» Your task
Gather each line in the entries that includes the string "portable".

» Pictures paired with source code

****

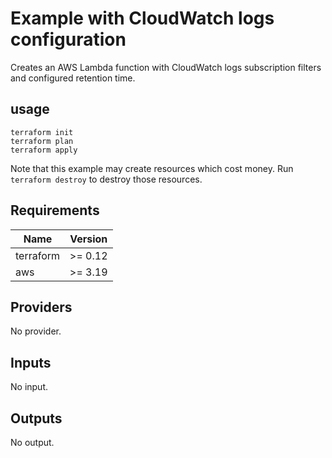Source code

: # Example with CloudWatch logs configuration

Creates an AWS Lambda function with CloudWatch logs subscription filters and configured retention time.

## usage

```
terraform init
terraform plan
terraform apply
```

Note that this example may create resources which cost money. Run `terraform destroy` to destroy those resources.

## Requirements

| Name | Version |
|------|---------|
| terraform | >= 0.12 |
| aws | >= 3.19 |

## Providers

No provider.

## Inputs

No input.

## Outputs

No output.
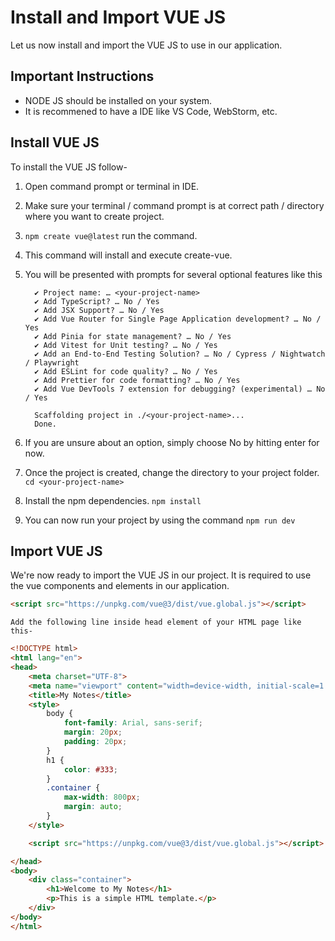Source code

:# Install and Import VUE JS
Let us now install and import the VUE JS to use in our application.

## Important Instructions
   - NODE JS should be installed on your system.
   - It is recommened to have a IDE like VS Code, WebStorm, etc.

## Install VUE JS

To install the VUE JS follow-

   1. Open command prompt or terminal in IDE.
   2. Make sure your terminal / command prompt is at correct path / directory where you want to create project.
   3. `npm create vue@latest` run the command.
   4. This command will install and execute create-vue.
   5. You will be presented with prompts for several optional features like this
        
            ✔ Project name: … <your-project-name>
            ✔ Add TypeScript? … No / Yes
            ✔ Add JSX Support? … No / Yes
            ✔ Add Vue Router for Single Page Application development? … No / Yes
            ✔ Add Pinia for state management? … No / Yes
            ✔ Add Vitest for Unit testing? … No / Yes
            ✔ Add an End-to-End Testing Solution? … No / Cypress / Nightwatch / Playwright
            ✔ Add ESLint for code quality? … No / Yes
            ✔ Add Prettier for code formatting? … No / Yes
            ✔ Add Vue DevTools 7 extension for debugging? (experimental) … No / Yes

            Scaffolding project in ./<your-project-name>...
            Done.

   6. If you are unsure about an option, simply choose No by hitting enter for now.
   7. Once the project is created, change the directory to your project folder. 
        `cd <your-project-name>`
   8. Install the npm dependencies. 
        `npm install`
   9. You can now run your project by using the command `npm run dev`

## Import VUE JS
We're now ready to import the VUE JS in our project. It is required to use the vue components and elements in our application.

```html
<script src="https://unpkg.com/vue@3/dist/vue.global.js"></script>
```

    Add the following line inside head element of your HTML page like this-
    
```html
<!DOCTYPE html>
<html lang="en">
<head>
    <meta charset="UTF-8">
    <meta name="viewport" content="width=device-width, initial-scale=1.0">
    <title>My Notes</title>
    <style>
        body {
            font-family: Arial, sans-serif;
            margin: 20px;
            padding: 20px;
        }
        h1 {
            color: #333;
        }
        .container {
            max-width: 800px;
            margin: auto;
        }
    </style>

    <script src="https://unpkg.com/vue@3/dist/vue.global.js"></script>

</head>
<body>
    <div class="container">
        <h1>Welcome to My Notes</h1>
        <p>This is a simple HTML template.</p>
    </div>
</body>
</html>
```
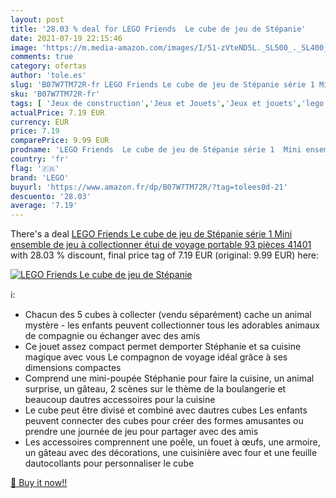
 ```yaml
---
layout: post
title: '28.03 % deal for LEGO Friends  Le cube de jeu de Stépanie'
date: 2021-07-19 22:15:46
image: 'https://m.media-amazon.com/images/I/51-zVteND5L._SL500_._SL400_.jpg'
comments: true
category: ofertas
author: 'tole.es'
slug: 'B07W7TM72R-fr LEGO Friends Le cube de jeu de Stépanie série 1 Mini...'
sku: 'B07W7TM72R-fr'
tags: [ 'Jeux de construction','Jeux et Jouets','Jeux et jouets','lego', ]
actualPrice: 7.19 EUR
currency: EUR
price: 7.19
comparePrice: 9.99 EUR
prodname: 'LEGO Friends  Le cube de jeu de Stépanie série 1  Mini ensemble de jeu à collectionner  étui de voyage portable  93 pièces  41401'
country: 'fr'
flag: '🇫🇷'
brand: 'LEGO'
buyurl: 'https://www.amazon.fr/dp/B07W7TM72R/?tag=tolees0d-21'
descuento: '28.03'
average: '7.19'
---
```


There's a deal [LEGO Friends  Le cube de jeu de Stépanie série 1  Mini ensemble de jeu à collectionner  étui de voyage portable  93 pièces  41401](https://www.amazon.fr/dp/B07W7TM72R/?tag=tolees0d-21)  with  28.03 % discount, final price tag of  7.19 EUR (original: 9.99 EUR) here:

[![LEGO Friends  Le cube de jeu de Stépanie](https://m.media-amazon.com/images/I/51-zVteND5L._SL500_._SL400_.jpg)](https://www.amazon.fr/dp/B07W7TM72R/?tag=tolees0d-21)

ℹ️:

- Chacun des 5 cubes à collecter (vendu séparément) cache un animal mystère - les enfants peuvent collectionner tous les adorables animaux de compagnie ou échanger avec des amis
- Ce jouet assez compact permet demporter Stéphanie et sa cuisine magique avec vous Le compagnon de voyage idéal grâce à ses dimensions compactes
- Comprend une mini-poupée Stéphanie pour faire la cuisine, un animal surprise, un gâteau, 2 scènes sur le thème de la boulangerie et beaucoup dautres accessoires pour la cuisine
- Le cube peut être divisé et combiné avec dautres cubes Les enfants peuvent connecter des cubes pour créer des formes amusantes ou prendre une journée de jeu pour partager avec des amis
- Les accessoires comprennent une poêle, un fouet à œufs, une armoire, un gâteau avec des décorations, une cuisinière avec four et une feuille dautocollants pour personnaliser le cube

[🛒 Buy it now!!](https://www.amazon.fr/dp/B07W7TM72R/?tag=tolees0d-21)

****

» Task output
prodname: 'LEGO Friends  Le cube de jeu de Stépanie série 1  Mini ensemble de jeu à collectionner  étui de voyage portable  93 pièces  41401'
There's a deal [LEGO Friends  Le cube de jeu de Stépanie série 1  Mini ensemble de jeu à collectionner  étui de voyage portable  93 pièces  41401](https://www.amazon.fr/dp/B07W7TM72R/?tag=tolees0d-21)  with  28.03 % discount, final price tag of  7.19 EUR (original: 9.99 EUR) here:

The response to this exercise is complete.